ABOUT THIS EXERCISE:
Only the pictures are to be left out; return the rest of the data exactly as it stands.

--- GIVEN DATA Enclosed Below ---

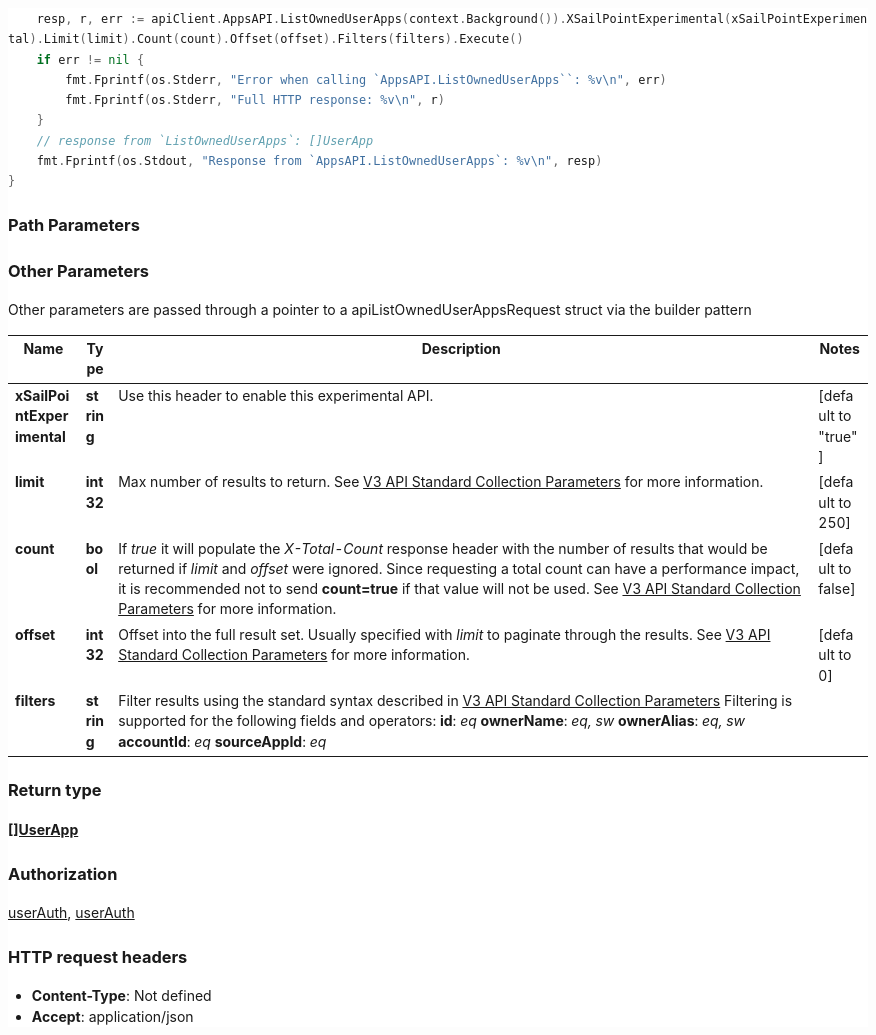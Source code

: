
 ```go
	resp, r, err := apiClient.AppsAPI.ListOwnedUserApps(context.Background()).XSailPointExperimental(xSailPointExperimental).Limit(limit).Count(count).Offset(offset).Filters(filters).Execute()
	if err != nil {
		fmt.Fprintf(os.Stderr, "Error when calling `AppsAPI.ListOwnedUserApps``: %v\n", err)
		fmt.Fprintf(os.Stderr, "Full HTTP response: %v\n", r)
	}
	// response from `ListOwnedUserApps`: []UserApp
	fmt.Fprintf(os.Stdout, "Response from `AppsAPI.ListOwnedUserApps`: %v\n", resp)
}
```

### Path Parameters



### Other Parameters

Other parameters are passed through a pointer to a apiListOwnedUserAppsRequest struct via the builder pattern


Name | Type | Description  | Notes
------------- | ------------- | ------------- | -------------
 **xSailPointExperimental** | **string** | Use this header to enable this experimental API. | [default to &quot;true&quot;]
 **limit** | **int32** | Max number of results to return. See [V3 API Standard Collection Parameters](https://developer.sailpoint.com/idn/api/standard-collection-parameters) for more information. | [default to 250]
 **count** | **bool** | If *true* it will populate the *X-Total-Count* response header with the number of results that would be returned if *limit* and *offset* were ignored.  Since requesting a total count can have a performance impact, it is recommended not to send **count&#x3D;true** if that value will not be used.  See [V3 API Standard Collection Parameters](https://developer.sailpoint.com/idn/api/standard-collection-parameters) for more information. | [default to false]
 **offset** | **int32** | Offset into the full result set. Usually specified with *limit* to paginate through the results. See [V3 API Standard Collection Parameters](https://developer.sailpoint.com/idn/api/standard-collection-parameters) for more information. | [default to 0]
 **filters** | **string** | Filter results using the standard syntax described in [V3 API Standard Collection Parameters](https://developer.sailpoint.com/idn/api/standard-collection-parameters#filtering-results)  Filtering is supported for the following fields and operators:  **id**: *eq*  **ownerName**: *eq, sw*  **ownerAlias**: *eq, sw*  **accountId**: *eq*  **sourceAppId**: *eq* | 

### Return type

[**[]UserApp**](UserApp.md)

### Authorization

[userAuth](../README.md#userAuth), [userAuth](../README.md#userAuth)

### HTTP request headers

- **Content-Type**: Not defined
- **Accept**: application/json
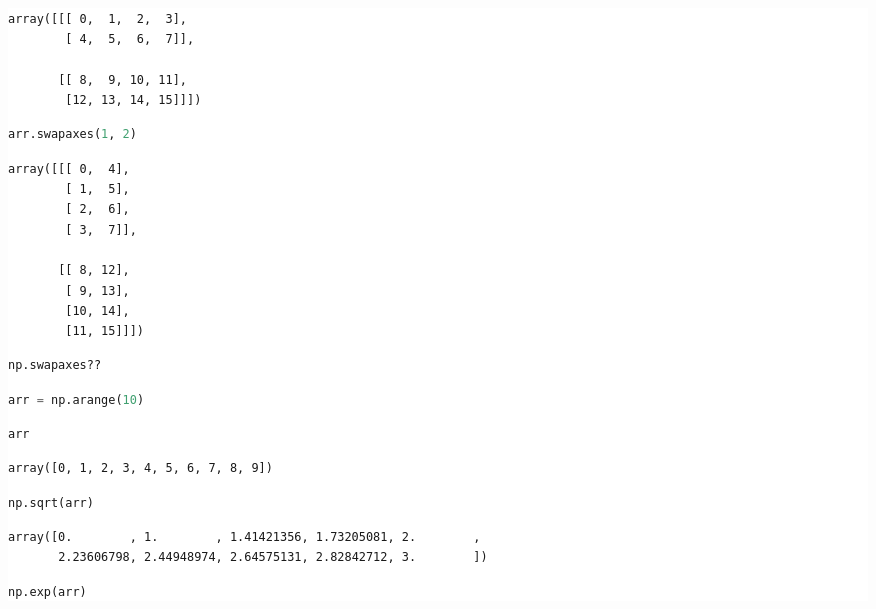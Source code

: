 


    array([[[ 0,  1,  2,  3],
            [ 4,  5,  6,  7]],
    
           [[ 8,  9, 10, 11],
            [12, 13, 14, 15]]])




```python
arr.swapaxes(1, 2)
```




    array([[[ 0,  4],
            [ 1,  5],
            [ 2,  6],
            [ 3,  7]],
    
           [[ 8, 12],
            [ 9, 13],
            [10, 14],
            [11, 15]]])




```python
np.swapaxes??
```


```python
arr = np.arange(10)
```


```python
arr
```




    array([0, 1, 2, 3, 4, 5, 6, 7, 8, 9])




```python
np.sqrt(arr)
```




    array([0.        , 1.        , 1.41421356, 1.73205081, 2.        ,
           2.23606798, 2.44948974, 2.64575131, 2.82842712, 3.        ])




```python
np.exp(arr)
```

--- End of Enclosed GIVEN DATA ---

PROBLEM SOLUTION:
Source code

:
 ```go
	resp, r, err := apiClient.AppsAPI.ListOwnedUserApps(context.Background()).XSailPointExperimental(xSailPointExperimental).Limit(limit).Count(count).Offset(offset).Filters(filters).Execute()
	if err != nil {
		fmt.Fprintf(os.Stderr, "Error when calling `AppsAPI.ListOwnedUserApps``: %v\n", err)
		fmt.Fprintf(os.Stderr, "Full HTTP response: %v\n", r)
	}
	// response from `ListOwnedUserApps`: []UserApp
	fmt.Fprintf(os.Stdout, "Response from `AppsAPI.ListOwnedUserApps`: %v\n", resp)
}
```

### Path Parameters



### Other Parameters

Other parameters are passed through a pointer to a apiListOwnedUserAppsRequest struct via the builder pattern


Name | Type | Description  | Notes
------------- | ------------- | ------------- | -------------
 **xSailPointExperimental** | **string** | Use this header to enable this experimental API. | [default to &quot;true&quot;]
 **limit** | **int32** | Max number of results to return. See [V3 API Standard Collection Parameters](https://developer.sailpoint.com/idn/api/standard-collection-parameters) for more information. | [default to 250]
 **count** | **bool** | If *true* it will populate the *X-Total-Count* response header with the number of results that would be returned if *limit* and *offset* were ignored.  Since requesting a total count can have a performance impact, it is recommended not to send **count&#x3D;true** if that value will not be used.  See [V3 API Standard Collection Parameters](https://developer.sailpoint.com/idn/api/standard-collection-parameters) for more information. | [default to false]
 **offset** | **int32** | Offset into the full result set. Usually specified with *limit* to paginate through the results. See [V3 API Standard Collection Parameters](https://developer.sailpoint.com/idn/api/standard-collection-parameters) for more information. | [default to 0]
 **filters** | **string** | Filter results using the standard syntax described in [V3 API Standard Collection Parameters](https://developer.sailpoint.com/idn/api/standard-collection-parameters#filtering-results)  Filtering is supported for the following fields and operators:  **id**: *eq*  **ownerName**: *eq, sw*  **ownerAlias**: *eq, sw*  **accountId**: *eq*  **sourceAppId**: *eq* | 

### Return type

[**[]UserApp**](UserApp.md)

### Authorization

[userAuth](../README.md#userAuth), [userAuth](../README.md#userAuth)

### HTTP request headers

- **Content-Type**: Not defined
- **Accept**: application/json
Source code

: 


    array([[[ 0,  1,  2,  3],
            [ 4,  5,  6,  7]],
    
           [[ 8,  9, 10, 11],
            [12, 13, 14, 15]]])




```python
arr.swapaxes(1, 2)
```




    array([[[ 0,  4],
            [ 1,  5],
            [ 2,  6],
            [ 3,  7]],
    
           [[ 8, 12],
            [ 9, 13],
            [10, 14],
            [11, 15]]])




```python
np.swapaxes??
```


```python
arr = np.arange(10)
```


```python
arr
```




    array([0, 1, 2, 3, 4, 5, 6, 7, 8, 9])




```python
np.sqrt(arr)
```




    array([0.        , 1.        , 1.41421356, 1.73205081, 2.        ,
           2.23606798, 2.44948974, 2.64575131, 2.82842712, 3.        ])




```python
np.exp(arr)
```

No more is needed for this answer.